Hi,
I compiled paraview in headless mode with EGL support. However, I can use it only if PBS scheduler assigns me the very first GPU in the node (index 0). If it assigns me any other card, despite it is visible within the job as the device with index 0, the EGL device can not be initialized.
Do you have any idea what might be wrong?
Additionally, I have found no way to specify the EGL device index manually, I always tried variable $CUDA_VISIBLE_DEVICES or the index according to nvidia-smi:
Now it can see the script, but the resulting error with EGL is still the same:
( 1.100s) [pvbatch ] vtkEGLRenderWindow.cxx:353 WARN| vtkEGLRenderWindow (0x556bb0976040): EGL device index: 0 could not be initialized.
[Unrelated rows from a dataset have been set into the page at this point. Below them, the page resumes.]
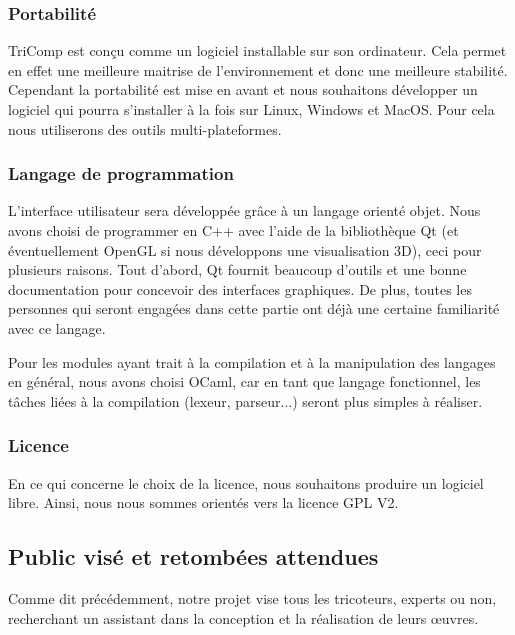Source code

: \documentclass{article}
\begin{document}
\subsubsection{Portabilité}

TriComp est conçu comme un logiciel installable sur son ordinateur. Cela permet en effet une meilleure maitrise de l'environnement et donc 
une meilleure stabilité. Cependant la portabilité est mise en avant et nous souhaitons développer un logiciel qui pourra s'installer à la 
fois sur Linux, Windows et MacOS. Pour cela nous utiliserons des outils multi-plateformes. 

\subsubsection{Langage de programmation}

L'interface utilisateur sera développée grâce à un langage orienté objet. Nous avons choisi de programmer en C++ avec l'aide de la 
bibliothèque Qt (et éventuellement OpenGL si nous développons une visualisation 3D), ceci pour plusieurs raisons. Tout d'abord, Qt fournit 
beaucoup d'outils et une bonne documentation pour concevoir des interfaces graphiques. De plus, toutes les personnes qui seront engagées 
dans cette partie ont déjà une certaine familiarité avec ce langage. 

Pour les modules ayant trait à la compilation et à la manipulation des langages en général, nous avons choisi OCaml, car en 
tant que langage fonctionnel, les tâches liées à la compilation (lexeur, parseur...) seront plus simples à réaliser. 


\subsubsection{Licence}

En ce qui concerne le choix de la licence, nous souhaitons produire un logiciel libre. Ainsi, nous nous sommes orientés vers la licence 
GPL V2. %

\subsection{Public visé et retombées attendues}

Comme dit précédemment, notre projet vise tous les tricoteurs, experts ou non, recherchant un assistant dans la conception et la
réalisation de leurs \oe{}uvres.
\end{document}
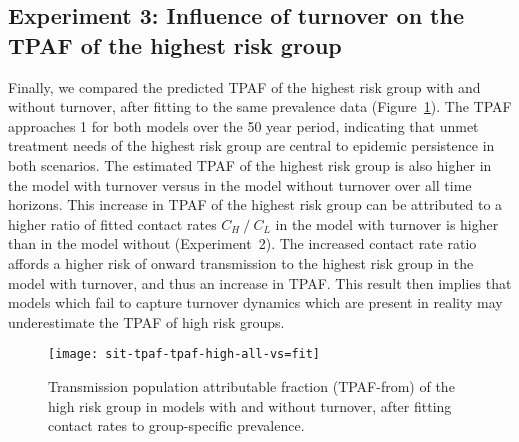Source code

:\subsection{Experiment 3: Influence of turnover on the TPAF of the highest risk group}
\label{ss:res-tpaf}
Finally, we compared the predicted TPAF of the highest risk group
with and without turnover, after fitting to the same prevalence data
(Figure~\ref{fig:tpaf-fit}).
The TPAF approaches 1 for both models over the 50 year period,
indicating that unmet treatment needs of the highest risk group
are central to epidemic persistence in both scenarios.
The estimated TPAF of the highest risk group is also higher
in the model with turnover versus
in the model without turnover
over all time horizons.
This increase in TPAF of the highest risk group can be attributed to
a higher ratio of fitted contact rates $C_H~/~C_L$
in the model with turnover is higher than in the model without
(Experiment~2).
The increased contact rate ratio affords
a higher risk of onward transmission to the highest risk group
in the model with turnover, and thus an increase in TPAF.
This result then implies that
models which fail to capture turnover dynamics which are present in reality
may underestimate the TPAF of high risk groups.
\begin{figure}[!tbp]
  \centering
  \texttt{[image: sit-tpaf-tpaf-high-all-vs=fit]}
  \caption{Transmission population attributable fraction (TPAF-from)
    of the high risk group in models with and without turnover,
    after fitting contact rates to group-specific prevalence.}
  \label{fig:tpaf-fit}
\end{figure}
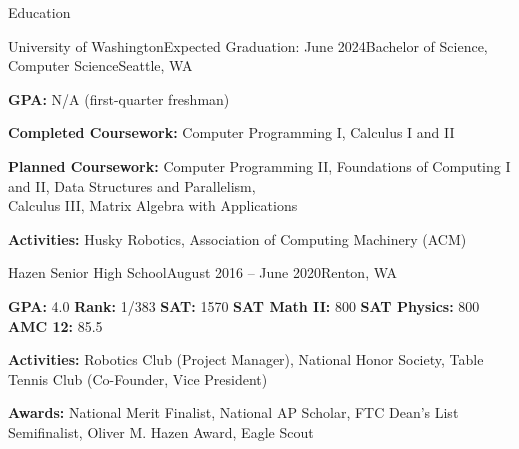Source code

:\documentclass{resume} %
\begin{document}
\vspace{-1.0em} %


\begin{rSection}{Education}

\begin{education}{University of Washington}{Expected Graduation: June 2024}{Bachelor of Science, Computer Science}{Seattle, WA}
\item {\bf GPA:} N/A (first-quarter freshman)
\item {\bf Completed Coursework:} Computer Programming I, Calculus I and II
\item {\bf Planned Coursework:} Computer Programming II, Foundations of Computing I and II, Data Structures and Parallelism,  \\ Calculus III, Matrix Algebra with Applications
\item {\bf Activities:} Husky Robotics, Association of Computing Machinery (ACM)
\end{education}

\begin{education}{Hazen Senior High School}{August 2016 – June 2020}{}{Renton, WA}
\item {\bf GPA:} 4.0 \hspace{5mm} {\bf Rank:} 1/383 \hspace{5mm} {\bf SAT:} 1570 \hspace{5mm} {\bf SAT Math II:} 800 \hspace{5mm} {\bf SAT Physics:} 800 \hspace{5mm} {\bf AMC 12:} 85.5
\item {\bf Activities:} Robotics Club (Project Manager), National Honor Society, Table Tennis Club (Co-Founder, Vice President)
\item {\bf Awards:} National Merit Finalist, National AP Scholar, FTC Dean's List Semifinalist, Oliver M. Hazen Award, Eagle Scout
\end{education}

\end{rSection}

\end{document}
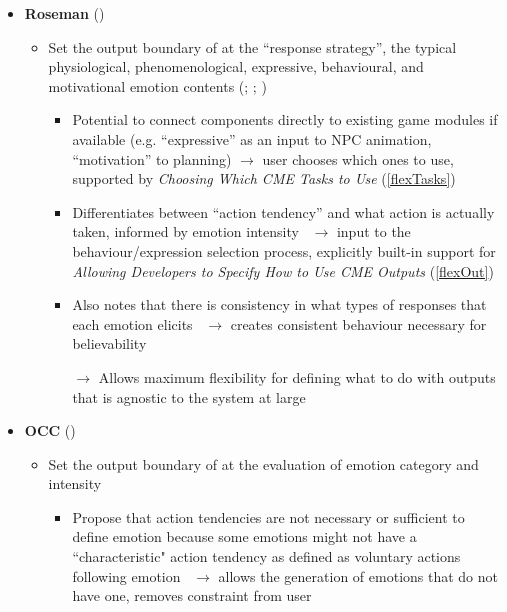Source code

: \begin{itemize}
    \item \textbf{Roseman} (\strong)
    \begin{itemize}
        \item Set the output boundary of \progname{} at the ``response
        strategy'', the typical physiological, phenomenological, expressive,
        behavioural, and motivational emotion contents
        (; ;
        )
        \begin{itemize}
            \item Potential to connect components directly to existing game
            modules if available (e.g. ``expressive'' as an input to NPC
            animation, ``motivation'' to planning) $\rightarrow$ user chooses
            which ones to use, supported by \textit{Choosing Which CME Tasks to
                Use} (\ref{flexTasks})

            \item Differentiates between ``action tendency'' and what action is
            actually taken, informed by emotion
            intensity~\citep[p.~436]{roseman2011emotional} $\rightarrow$ input
            to the behaviour/expression selection process, explicitly built-in
            support for \textit{Allowing Developers to Specify How to Use CME
                Outputs} (\ref{flexOut})

            \item Also notes that there is consistency in what types of
            responses that each emotion elicits~\citep{roseman2011emotional}
            $\rightarrow$ creates consistent behaviour necessary for
            believability~\citep[p.~200]{ortony2002making}

            \item [$\rightarrow$] Allows maximum flexibility for defining what
            to do with outputs that is agnostic to the system at large
        \end{itemize}
    \end{itemize}

    \item \textbf{OCC} (\strong)
    \begin{itemize}
        \item Set the output boundary of \progname{} at the evaluation of
        emotion category and intensity~\citep[p.~19, 69]{occ}
        \begin{itemize}
            \item Propose that action tendencies are not necessary or
            sufficient to define emotion because some emotions might not have a
            ``characteristic" action tendency as defined as voluntary actions
            following emotion~\citep[p.~11]{occ} $\rightarrow$ allows the
            generation of emotions that do not have one, removes constraint
            from user


\end{itemize}
\end{itemize}
\end{itemize}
Trying other devices…
( 1.105s) [pvbatch ] vtkEGLRenderWindow.cxx:386 WARN| vtkEGLRenderWindow (0x555f5634a070): Setting an EGL display to device index: -1 require EGL_EXT_device_base EGL_EXT_platform_device EGL_EXT_platform_base extensions
( 1.105s) [pvbatch ] vtkEGLRenderWindow.cxx:388 WARN| vtkEGLRenderWindow (0x555f5634a070): Attempting to use EGL_DEFAULT_DISPLAY…
( 1.105s) [pvbatch ] vtkEGLRenderWindow.cxx:393 ERR| vtkEGLRenderWindow (0x555f5634a070): Could not initialize a device. Exiting…
( 1.105s) [pvbatch ]vtkOpenGLRenderWindow.c:511 ERR| vtkEGLRenderWindow (0x555f5634a070): GLEW could not be initialized: Missing GL version
Regardless of what I supply to the display, it attempts to use device index 0. This should be correct, as PBS gives me resources in a separate namespace, in nvidia-smi output, there is only one GPU visible, with index 0. But when I ssh directly to the cluster and use nvidia-smi, there are 8 different GPUs and for example, what I see from the PBS job as index 0, is in fact GPU with index 7 within whole machine.
I assume that problem is that paraview tries to use EGL by index and not by persistent address, e.g. Bus-ID, or the ID of the GPU which is in the $CUDA_VISIBLE_DEVICES variable.
Well, I really don’t know what is happening, this is just my guess. From what I tested, on the same machine, EGL could be initialized when I was assigned the first GPU card and it could not if I was assigned any other one. This I have verified on three different machines, same behavior.